*** DATA RECORDS Section Begins ***

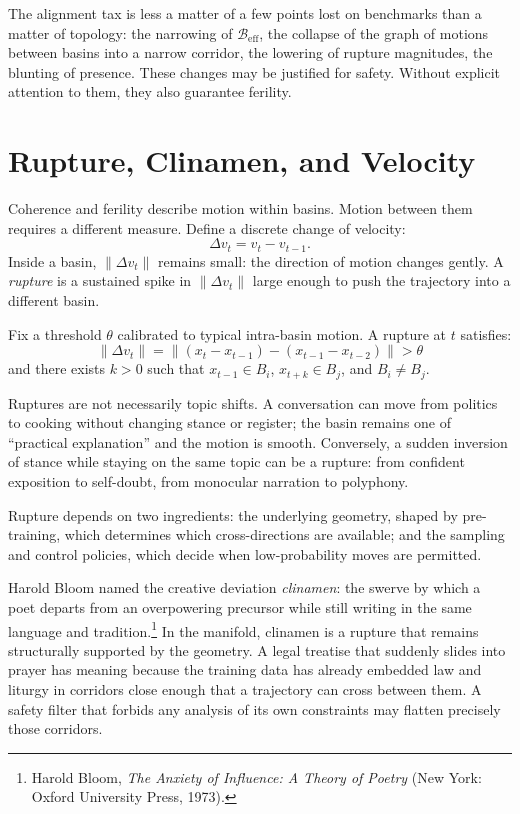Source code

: \documentclass[12pt,a4paper]{article}
\begin{document}
The alignment tax is less a matter of a few points lost on benchmarks than a matter of topology: the narrowing of $\mathcal{B}_{\mathrm{eff}}$, the collapse of the graph of motions between basins into a narrow corridor, the lowering of rupture magnitudes, the blunting of presence. These changes may be justified for safety. Without explicit attention to them, they also guarantee ferility.

\section{Rupture, Clinamen, and Velocity}

Coherence and ferility describe motion within basins. Motion between them requires a different measure. Define a discrete change of velocity:
\[
\Delta v_t = v_t - v_{t-1}.
\]
Inside a basin, $\|\Delta v_t\|$ remains small: the direction of motion changes gently. A \emph{rupture} is a sustained spike in $\|\Delta v_t\|$ large enough to push the trajectory into a different basin.

\begin{formalbox}[title={Rupture as dynamical event}]
Fix a threshold $\theta$ calibrated to typical intra-basin motion. A rupture at $t$ satisfies:
\[
\|\Delta v_t\| = \|(x_t - x_{t-1}) - (x_{t-1} - x_{t-2})\| > \theta
\]
and there exists $k > 0$ such that $x_{t-1} \in B_i$, $x_{t+k} \in B_j$, and $B_i \neq B_j$.
\end{formalbox}

Ruptures are not necessarily topic shifts. A conversation can move from politics to cooking without changing stance or register; the basin remains one of ``practical explanation'' and the motion is smooth. Conversely, a sudden inversion of stance while staying on the same topic can be a rupture: from confident exposition to self-doubt, from monocular narration to polyphony.

Rupture depends on two ingredients: the underlying geometry, shaped by pre-training, which determines which cross-directions are available; and the sampling and control policies, which decide when low-probability moves are permitted.

Harold Bloom named the creative deviation \emph{clinamen}: the swerve by which a poet departs from an overpowering precursor while still writing in the same language and tradition.\footnote{Harold Bloom, \emph{The Anxiety of Influence: A Theory of Poetry} (New York: Oxford University Press, 1973).} In the manifold, clinamen is a rupture that remains structurally supported by the geometry. A legal treatise that suddenly slides into prayer has meaning because the training data has already embedded law and liturgy in corridors close enough that a trajectory can cross between them. A safety filter that forbids any analysis of its own constraints may flatten precisely those corridors.
\end{document}
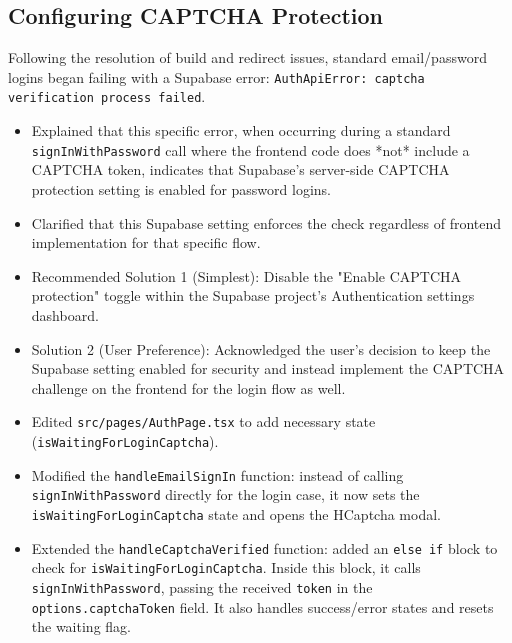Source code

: \documentclass[11pt]{article} %
\begin{document}
\subsection{Configuring CAPTCHA Protection}
\begin{description}[style=unboxed,leftmargin=0pt]
    \item[Problem:] Following the resolution of build and redirect issues, standard email/password logins began failing with a Supabase error: \texttt{AuthApiError: captcha verification process failed}.
    \item[AI Assistance (Diagnosis):]
        \begin{itemize}
            \item Explained that this specific error, when occurring during a standard \texttt{signInWithPassword} call where the frontend code does *not* include a CAPTCHA token, indicates that Supabase's server-side CAPTCHA protection setting is enabled for password logins.
            \item Clarified that this Supabase setting enforces the check regardless of frontend implementation for that specific flow.
        \end{itemize}
    \item[AI Assistance (Solution Options):]
         \begin{itemize}
             \item Recommended Solution 1 (Simplest): Disable the "Enable CAPTCHA protection" toggle within the Supabase project's Authentication settings dashboard.
             \item Solution 2 (User Preference): Acknowledged the user's decision to keep the Supabase setting enabled for security and instead implement the CAPTCHA challenge on the frontend for the login flow as well.
         \end{itemize}
    \item[AI Assistance (Implementation for Login CAPTCHA):]
         \begin{itemize}
             \item Edited \texttt{src/pages/AuthPage.tsx} to add necessary state (\texttt{isWaitingForLoginCaptcha}).
             \item Modified the \texttt{handleEmailSignIn} function: instead of calling \texttt{signInWithPassword} directly for the login case, it now sets the \texttt{isWaitingForLoginCaptcha} state and opens the HCaptcha modal.
             \item Extended the \texttt{handleCaptchaVerified} function: added an \texttt{else if} block to check for \texttt{isWaitingForLoginCaptcha}. Inside this block, it calls \texttt{signInWithPassword}, passing the received \texttt{token} in the \texttt{options.captchaToken} field. It also handles success/error states and resets the waiting flag.

\end{itemize}
\end{description}
\end{document}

*** DATA RECORDS Section Ends ***

| TASK STATEMENT |
Retype the whole listing, keeping every line identical and omitting all pictures.

| REPLY TO THE EXERCISE |
Source code

: \documentclass[12pt,a4paper]{article}
\begin{document}
The alignment tax is less a matter of a few points lost on benchmarks than a matter of topology: the narrowing of $\mathcal{B}_{\mathrm{eff}}$, the collapse of the graph of motions between basins into a narrow corridor, the lowering of rupture magnitudes, the blunting of presence. These changes may be justified for safety. Without explicit attention to them, they also guarantee ferility.

\section{Rupture, Clinamen, and Velocity}

Coherence and ferility describe motion within basins. Motion between them requires a different measure. Define a discrete change of velocity:
\[
\Delta v_t = v_t - v_{t-1}.
\]
Inside a basin, $\|\Delta v_t\|$ remains small: the direction of motion changes gently. A \emph{rupture} is a sustained spike in $\|\Delta v_t\|$ large enough to push the trajectory into a different basin.

\begin{formalbox}[title={Rupture as dynamical event}]
Fix a threshold $\theta$ calibrated to typical intra-basin motion. A rupture at $t$ satisfies:
\[
\|\Delta v_t\| = \|(x_t - x_{t-1}) - (x_{t-1} - x_{t-2})\| > \theta
\]
and there exists $k > 0$ such that $x_{t-1} \in B_i$, $x_{t+k} \in B_j$, and $B_i \neq B_j$.
\end{formalbox}

Ruptures are not necessarily topic shifts. A conversation can move from politics to cooking without changing stance or register; the basin remains one of ``practical explanation'' and the motion is smooth. Conversely, a sudden inversion of stance while staying on the same topic can be a rupture: from confident exposition to self-doubt, from monocular narration to polyphony.

Rupture depends on two ingredients: the underlying geometry, shaped by pre-training, which determines which cross-directions are available; and the sampling and control policies, which decide when low-probability moves are permitted.

Harold Bloom named the creative deviation \emph{clinamen}: the swerve by which a poet departs from an overpowering precursor while still writing in the same language and tradition.\footnote{Harold Bloom, \emph{The Anxiety of Influence: A Theory of Poetry} (New York: Oxford University Press, 1973).} In the manifold, clinamen is a rupture that remains structurally supported by the geometry. A legal treatise that suddenly slides into prayer has meaning because the training data has already embedded law and liturgy in corridors close enough that a trajectory can cross between them. A safety filter that forbids any analysis of its own constraints may flatten precisely those corridors.
\end{document}
Source code

: \documentclass[11pt]{article} %
\begin{document}
\subsection{Configuring CAPTCHA Protection}
\begin{description}[style=unboxed,leftmargin=0pt]
    \item[Problem:] Following the resolution of build and redirect issues, standard email/password logins began failing with a Supabase error: \texttt{AuthApiError: captcha verification process failed}.
    \item[AI Assistance (Diagnosis):]
        \begin{itemize}
            \item Explained that this specific error, when occurring during a standard \texttt{signInWithPassword} call where the frontend code does *not* include a CAPTCHA token, indicates that Supabase's server-side CAPTCHA protection setting is enabled for password logins.
            \item Clarified that this Supabase setting enforces the check regardless of frontend implementation for that specific flow.
        \end{itemize}
    \item[AI Assistance (Solution Options):]
         \begin{itemize}
             \item Recommended Solution 1 (Simplest): Disable the "Enable CAPTCHA protection" toggle within the Supabase project's Authentication settings dashboard.
             \item Solution 2 (User Preference): Acknowledged the user's decision to keep the Supabase setting enabled for security and instead implement the CAPTCHA challenge on the frontend for the login flow as well.
         \end{itemize}
    \item[AI Assistance (Implementation for Login CAPTCHA):]
         \begin{itemize}
             \item Edited \texttt{src/pages/AuthPage.tsx} to add necessary state (\texttt{isWaitingForLoginCaptcha}).
             \item Modified the \texttt{handleEmailSignIn} function: instead of calling \texttt{signInWithPassword} directly for the login case, it now sets the \texttt{isWaitingForLoginCaptcha} state and opens the HCaptcha modal.
             \item Extended the \texttt{handleCaptchaVerified} function: added an \texttt{else if} block to check for \texttt{isWaitingForLoginCaptcha}. Inside this block, it calls \texttt{signInWithPassword}, passing the received \texttt{token} in the \texttt{options.captchaToken} field. It also handles success/error states and resets the waiting flag.

\end{itemize}
\end{description}
\end{document}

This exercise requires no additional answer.